La Grecia non fu da meno: per bloccare l’immigrazione clandestina, proveniente oltre che dal Maghreb anche dall’Iraq, Afghanistan, Iran, Pakistan ecco l’idea di un muro alto cinque metri e lungo dodici chilometri al confine con la Turchia, nella regione del fiume Evros vicino alla cittadina di Orestiada.
Ma quel che mi fa incazzare è la Francia, con il suo rispolverare la mai presunzione di “Grandeur”, esaltata dalle azioni del Sarkozy, nanetto malefico che si crede Napoleone, ma a quello pari solo in statura: quella centimetrata, non di genio militare o politico.
Tutto sto casino lo ha provocato lui, il megalomane in miniatura, che gioca ai soldatini con la visione tattico-strategica di un ritardato.
C’era una diga e l’imbecille ne ha tolto il tappo!
Prima ha mandato i suoi servizi segreti a contattare e contrattare con i futuri capi di quelli che poi sarebbero figurati come “eroici rivoltosi” ma, a tutti gli effetti, straccioni da armata Brancaleone.
Poco male: dovevano e devono essere solo “asino che trotta”, comparse da operetta, come quelle bolse di Cinecittà, che facevano i centurioni con pancetta e prestanza da rachitico.
“Chissenefrega”, ha pensato il “peduncolo de France”: faccio passare quei quattro pirla - che si mettono in posa e sparano alle quaglie, sorridendo come per una foto ricordo - come prodi combattenti per la libertà e quelli per e con Gheddafi, come feroci stragisti, e poi li bastono, con la “geometrica potenza” dei bombardoni aerei;
Et voilà, rien ne va plus, les jeux sont faits!
Una beata fava.
Dopo aver usato e messo gli “alleati” davanti al fatto compiuto, li ha obbligati a prendere posizione: la sua dove, avendo dato il “la”, pensava di avere la bacchetta per dirigere l’orchestra.
Fregando agli italiani le concessioni e le patenti privilegiate per gestire l’estrazione del petrolio libico.
Un colpo al cerchio e una alla botte...anzi, all’autobotte!
Con la rivolta del pane, quella di piazza Tahrir, in Egitto, quella della piazza siriana o iraniana, in Yemen, quella della Libia centra come i cavoli a merenda.

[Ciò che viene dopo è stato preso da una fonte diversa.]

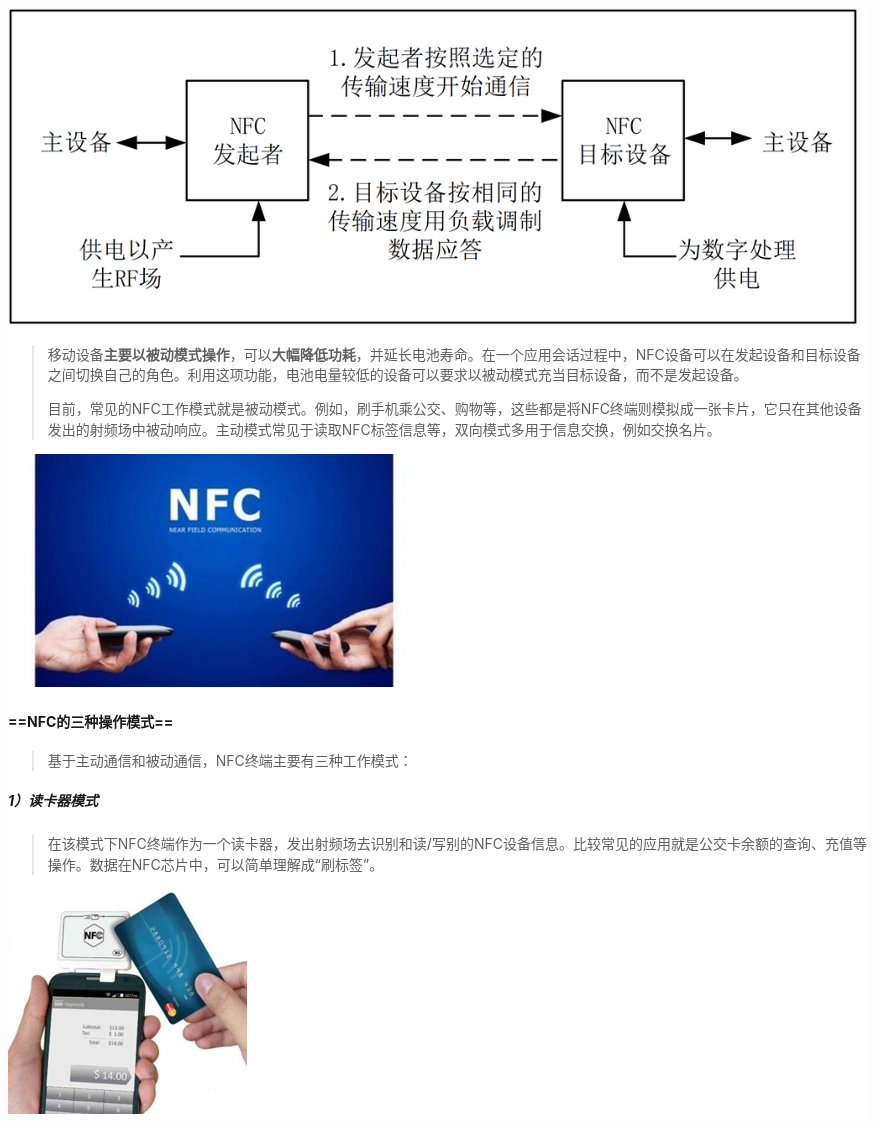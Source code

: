 ![](./images/4.2NFC识别技术_NFC的两种通信模式1.png)

> 移动设备**主要以被动模式操作**，可以**大幅降低功耗**，并延长电池寿命。在一个应用会话过程中，NFC设备可以在发起设备和目标设备之间切换自己的角色。利用这项功能，电池电量较低的设备可以要求以被动模式充当目标设备，而不是发起设备。
>
> 目前，常见的NFC工作模式就是被动模式。例如，刷手机乘公交、购物等，这些都是将NFC终端则模拟成一张卡片，它只在其他设备发出的射频场中被动响应。主动模式常见于读取NFC标签信息等，双向模式多用于信息交换，例如交换名片。

![](./images/4.2NFC识别技术_NFC的两种通信模式2.jpg)

#### ==NFC的三种操作模式==

> 基于主动通信和被动通信，NFC终端主要有三种工作模式：
>

##### 1）**读卡器模式**

> 在该模式下NFC终端作为一个读卡器，发出射频场去识别和读/写别的NFC设备信息。比较常见的应用就是公交卡余额的查询、充值等操作。数据在NFC芯片中，可以简单理解成“刷标签”。

![](./images/4.2NFC识别技术_NFC的三种操作模式1.jpg)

L’appoggio, il sostenimento, la fedeltà a Gheddafi non si è squagliata come per Mubarak o in Tunisia, con il Ben Alì;
Anche sotto le bombe “misericordiose” francesi e inglesi, i missili americani e bombarderia varia, gente che combatte per il Muammar c’è e non molla.
Segno che la rivolta è da operetta, fatta più da bande con mentalità tribale, piuttosto che insofferenti sotto la tirannia.
Prova è che, prima che apparisse l’avventuriero nanuto, dai barconi di profughi mai scese un libico.
Un perché non se ne fuggirono - già da allora - dal loro paese, ci sarà, no?
Forse la vitaccia non era proprio cavallina, come si suole dire.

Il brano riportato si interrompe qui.